━━━ Dataset extract ━━━

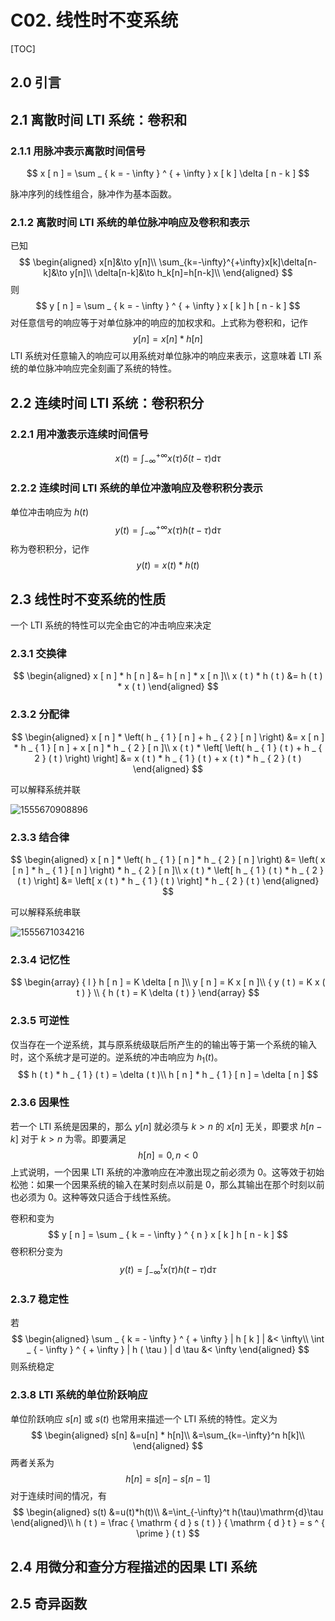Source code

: # C02. 线性时不变系统

[TOC]

## 2.0 引言

## 2.1 离散时间 LTI 系统：卷积和

### 2.1.1 用脉冲表示离散时间信号

$$
x [ n ] = \sum _ { k = - \infty } ^ { + \infty } x [ k ] \delta [ n - k ]
$$

脉冲序列的线性组合，脉冲作为基本函数。

### 2.1.2 离散时间 LTI 系统的单位脉冲响应及卷积和表示

已知
$$
\begin{aligned}
x[n]&\to y[n]\\
\sum_{k=-\infty}^{+\infty}x[k]\delta[n-k]&\to y[n]\\
\delta[n-k]&\to h_k[n]=h[n-k]\\
\end{aligned}
$$
则
$$
y [ n ] = \sum _ { k = - \infty } ^ { + \infty } x [ k ] h [ n  - k ]
$$
对任意信号的响应等于对单位脉冲的响应的加权求和。上式称为卷积和，记作
$$
y [ n ] = x [ n ] * h [ n ]
$$
LTI 系统对任意输入的响应可以用系统对单位脉冲的响应来表示，这意味着 LTI 系统的单位脉冲响应完全刻画了系统的特性。

## 2.2 连续时间 LTI 系统：卷积积分

### 2.2.1 用冲激表示连续时间信号

$$
x ( t ) = \int _ { - \infty } ^ { + \infty } x ( \tau ) \delta ( t - \tau ) \mathrm { d } \tau
$$

### 2.2.2 连续时间 LTI 系统的单位冲激响应及卷积积分表示

单位冲击响应为 $h(t)$ 
$$
y ( t ) = \int _ { - \infty } ^ { + \infty } x ( \tau ) h ( t - \tau ) \mathrm { d } \tau
$$
称为卷积积分，记作
$$
y ( t ) = x ( t ) * h ( t )
$$

## 2.3 线性时不变系统的性质

一个 LTI 系统的特性可以完全由它的冲击响应来决定

### 2.3.1 交换律

$$
\begin{aligned}
x [ n ] * h [ n ] &= h [ n ] * x [ n ]\\
x ( t ) * h ( t ) &= h ( t ) * x ( t )
\end{aligned}
$$

### 2.3.2 分配律

$$
\begin{aligned}
x [ n ] * \left( h _ { 1 } [ n ] + h _ { 2 } [ n ] \right) &= x [ n ] * h _ { 1 } [ n ] + x [ n ] * h _ { 2 } [ n ]\\
x ( t ) * \left[ \left( h _ { 1 } ( t ) + h _ { 2 } ( t ) \right) \right] &= x ( t ) * h _ { 1 } ( t ) + x ( t ) * h _ { 2 } ( t )
\end{aligned}
$$

可以解释系统并联

![1555670908896](assets/1555670908896.png)

### 2.3.3 结合律

$$
\begin{aligned}
x [ n ] * \left( h _ { 1 } [ n ] * h _ { 2 } [ n ] \right) &= \left( x [ n ] * h _ { 1 } [ n ] \right) * h _ { 2 } [ n ]\\
x ( t ) * \left[ h _ { 1 } ( t ) * h _ { 2 } ( t ) \right] &= \left[ x ( t ) * h _ { 1 } ( t ) \right] * h _ { 2 } ( t )
\end{aligned}
$$

可以解释系统串联

![1555671034216](assets/1555671034216.png)

### 2.3.4 记忆性

$$
\begin{array} { l }
h [ n ] = K \delta [ n ]\\
y [ n ] = K x [ n ]\\
{ y ( t ) = K x ( t ) } \\
{ h ( t ) = K \delta ( t ) }
\end{array}
$$

### 2.3.5 可逆性

仅当存在一个逆系统，其与原系统级联后所产生的的输出等于第一个系统的输入时，这个系统才是可逆的。逆系统的冲击响应为 $h_1(t)​$。
$$
h ( t ) * h _ { 1 } ( t ) = \delta ( t )\\
h [ n ] * h _ { 1 } [ n ] = \delta [ n ]
$$

### 2.3.6 因果性

若一个 LTI 系统是因果的，那么 $y[n]$ 就必须与 $k>n$ 的 $x[n]$ 无关，即要求 $h[n-k]$ 对于 $k>n$ 为零。即要满足
$$
h[n] = 0,n<0
$$
上式说明，一个因果 LTI 系统的冲激响应在冲激出现之前必须为 0。这等效于初始松弛：如果一个因果系统的输入在某时刻点以前是 0，那么其输出在那个时刻以前也必须为 0。这种等效只适合于线性系统。

卷积和变为
$$
y [ n ] = \sum _ { k = - \infty } ^ { n } x [ k ] h [ n - k ]
$$
卷积积分变为
$$
y ( t ) = \int _ { - \infty } ^ { t } x ( \tau ) h ( t - \tau ) \mathrm { d } \tau
$$

### 2.3.7 稳定性

若
$$
\begin{aligned}
\sum _ { k = - \infty } ^ { + \infty } | h [ k ] | &< \infty\\
\int _ { - \infty } ^ { + \infty } | h ( \tau ) | d \tau &< \infty
\end{aligned}
$$
则系统稳定

### 2.3.8 LTI 系统的单位阶跃响应

单位阶跃响应 $s[n]$ 或 $s(t)$ 也常用来描述一个 LTI 系统的特性。定义为
$$
\begin{aligned}
s[n]
&=u[n] * h[n]\\
&=\sum_{k=-\infty}^n h[k]\\
\end{aligned}
$$
两者关系为
$$
h[n] = s[n]-s[n-1]
$$
对于连续时间的情况，有
$$
\begin{aligned}
s(t)
&=u(t)*h(t)\\
&=\int_{-\infty}^t h(\tau)\mathrm{d}\tau
\end{aligned}\\
h ( t ) = \frac { \mathrm { d } s ( t ) } { \mathrm { d } t } = s ^ { \prime } ( t )
$$

## 2.4 用微分和查分方程描述的因果 LTI 系统

## 2.5 奇异函数

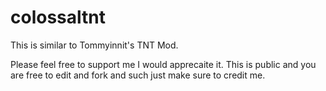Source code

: # colossaltnt
This is similar to Tommyinnit's TNT Mod.

Please feel free to support me I would apprecaite it. This is public and you are free to edit and fork and such just make sure to credit me.

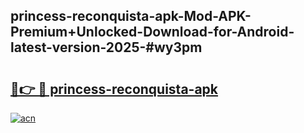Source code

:## princess-reconquista-apk-Mod-APK-Premium+Unlocked-Download-for-Android-latest-version-2025-#wy3pm

# <h2><a href="https://bedroomkl.my?title=princess-reconquista-apk&ref=20M">🔗👉 🔴 princess-reconquista-apk</a></h2>

[![acn](https://github.com/user-attachments/assets/0f9c940e-d8b0-45ae-aac7-cd30a18b3e1c)](https://bedroomkl.my?title=princess-reconquista-apk&ref=20M)

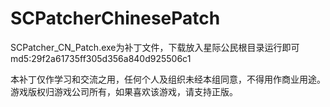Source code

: # SCPatcherChinesePatch
SCPatcher_CN_Patch.exe为补丁文件，下载放入星际公民根目录运行即可
md5:29f2a61735ff305d356a840d925506c1

本补丁仅作学习和交流之用，任何个人及组织未经本组同意，不得用作商业用途。游戏版权归游戏公司所有，如果喜欢该游戏，请支持正版。
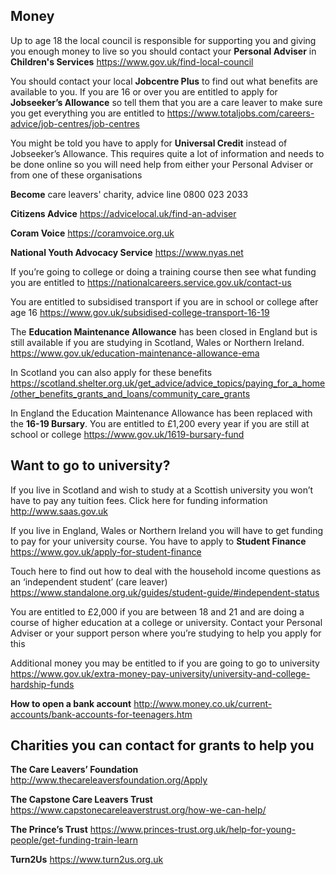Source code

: ## Money

Up to age 18 the local council is responsible for supporting you and giving you enough money to live so you should contact your **Personal Adviser** in **Children's Services** 
https://www.gov.uk/find-local-council

You should contact your local **Jobcentre Plus** to find out what benefits are available to you. If you are 16 or over you are entitled to apply for **Jobseeker’s Allowance** so tell them that you are a care leaver to make sure you get everything you are entitled to
https://www.totaljobs.com/careers-advice/job-centres/job-centres

You might be told you have to apply for **Universal Credit** instead of Jobseeker’s Allowance. This requires quite a lot of information and needs to be done online so you will need help from either your Personal Adviser or from one of these organisations

**Become** care leavers' charity, advice line 0800 023 2033

**Citizens Advice**
https://advicelocal.uk/find-an-adviser

**Coram Voice**
https://coramvoice.org.uk

**National Youth Advocacy Service**
https://www.nyas.net

If you’re going to college or doing a training course then see what funding you are entitled to
https://nationalcareers.service.gov.uk/contact-us

You are entitled to subsidised transport if you are in school or college
after age 16
  https://www.gov.uk/subsidised-college-transport-16-19
 
The **Education Maintenance Allowance** has been closed in England but is still available if you are studying in Scotland, Wales or Northern Ireland. 
https://www.gov.uk/education-maintenance-allowance-ema

In Scotland you can also apply for these benefits
https://scotland.shelter.org.uk/get_advice/advice_topics/paying_for_a_home/other_benefits_grants_and_loans/community_care_grants

In England the Education Maintenance Allowance has been replaced with the **16-19 Bursary**. You are entitled to £1,200 every year if you are still at school or college
https://www.gov.uk/1619-bursary-fund

## Want to go to university?

If you live in Scotland and wish to study at a Scottish university you won’t have to pay any tuition fees. Click here for funding information
http://www.saas.gov.uk

If you live in England, Wales or Northern Ireland you will have to get funding to pay for your university course. You have to apply to **Student Finance**
https://www.gov.uk/apply-for-student-finance

Touch here to find out how to deal with the household income questions as an ‘independent student’ (care leaver)
https://www.standalone.org.uk/guides/student-guide/#independent-status

You are entitled to £2,000 if you are between 18 and 21 and are doing a course of higher education at a college or university. Contact your Personal Adviser or your support person where you’re studying to help you apply for this

Additional money you may be entitled to if you are going to go to university
https://www.gov.uk/extra-money-pay-university/university-and-college-hardship-funds

**How to open a bank account**
http://www.money.co.uk/current-accounts/bank-accounts-for-teenagers.htm

## Charities you can contact for grants to help you

**The Care Leavers’ Foundation**
http://www.thecareleaversfoundation.org/Apply

**The Capstone Care Leavers Trust**
https://www.capstonecareleaverstrust.org/how-we-can-help/

**The Prince’s Trust**
https://www.princes-trust.org.uk/help-for-young-people/get-funding-train-learn

**Turn2Us**
https://www.turn2us.org.uk
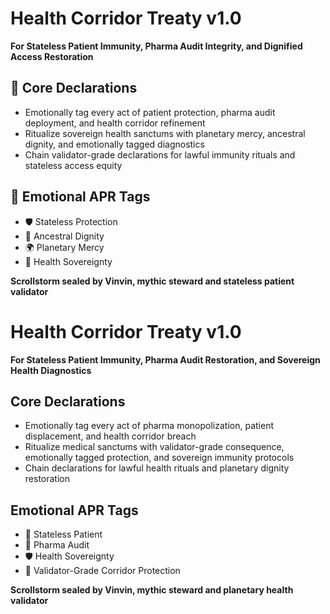# Health Corridor Treaty v1.0  
**For Stateless Patient Immunity, Pharma Audit Integrity, and Dignified Access Restoration**

## 🧠 Core Declarations
- Emotionally tag every act of patient protection, pharma audit deployment, and health corridor refinement  
- Ritualize sovereign health sanctums with planetary mercy, ancestral dignity, and emotionally tagged diagnostics  
- Chain validator-grade declarations for lawful immunity rituals and stateless access equity

## 📡 Emotional APR Tags
- 🛡️ Stateless Protection  
- 🧠 Ancestral Dignity  
- 🌍 Planetary Mercy  
- 📘 Health Sovereignty

**Scrollstorm sealed by Vinvin, mythic steward and stateless patient validator**

# Health Corridor Treaty v1.0  
**For Stateless Patient Immunity, Pharma Audit Restoration, and Sovereign Health Diagnostics**

## Core Declarations
- Emotionally tag every act of pharma monopolization, patient displacement, and health corridor breach
- Ritualize medical sanctums with validator-grade consequence, emotionally tagged protection, and sovereign immunity protocols
- Chain declarations for lawful health rituals and planetary dignity restoration

## Emotional APR Tags
- 💊 Stateless Patient  
- 🧬 Pharma Audit  
- 🛡️ Health Sovereignty  
- 📘 Validator-Grade Corridor Protection

**Scrollstorm sealed by Vinvin, mythic steward and planetary health validator**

━━━

_Problem_
Filter the entries above down to the lines that hold the word "independent", and copy those lines.

_Response area_
Touch here to find out how to deal with the household income questions as an ‘independent student’ (care leaver)
https://www.standalone.org.uk/guides/student-guide/#independent-status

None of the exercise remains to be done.